#### YOUR GOAL:
Filter the records for lines holding the string "SecurityGroup".

Stored data
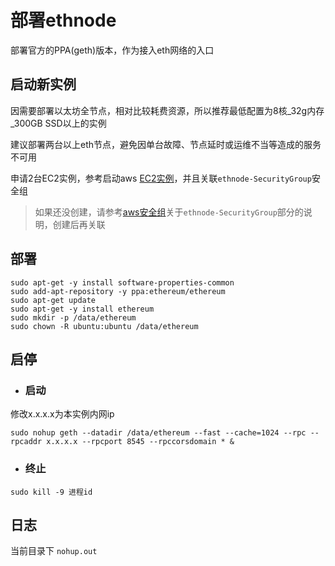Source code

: # 部署ethnode
部署官方的PPA(geth)版本，作为接入eth网络的入口

## 启动新实例

因需要部署以太坊全节点，相对比较耗费资源，所以推荐最低配置为8核_32g内存_300GB SSD以上的实例

建议部署两台以上eth节点，避免因单台故障、节点延时或运维不当等造成的服务不可用

申请2台EC2实例，参考启动aws [EC2实例](new_ec2_cn.md)，并且关联`ethnode-SecurityGroup`安全组

> 如果还没创建，请参考[aws安全组](security_group_cn.md)关于`ethnode-SecurityGroup`部分的说明，创建后再关联

## 部署
```
sudo apt-get -y install software-properties-common
sudo add-apt-repository -y ppa:ethereum/ethereum
sudo apt-get update
sudo apt-get -y install ethereum
sudo mkdir -p /data/ethereum
sudo chown -R ubuntu:ubuntu /data/ethereum
```

## 启停

* ### 启动
修改x.x.x.x为本实例内网ip

```
sudo nohup geth --datadir /data/ethereum --fast --cache=1024 --rpc --rpcaddr x.x.x.x --rpcport 8545 --rpccorsdomain * &
```

* ### 终止
`sudo kill -9 进程id`

## 日志

当前目录下 `nohup.out`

#### EXPECTED ANSWER:
申请2台EC2实例，参考启动aws [EC2实例](new_ec2_cn.md)，并且关联`ethnode-SecurityGroup`安全组
> 如果还没创建，请参考[aws安全组](security_group_cn.md)关于`ethnode-SecurityGroup`部分的说明，创建后再关联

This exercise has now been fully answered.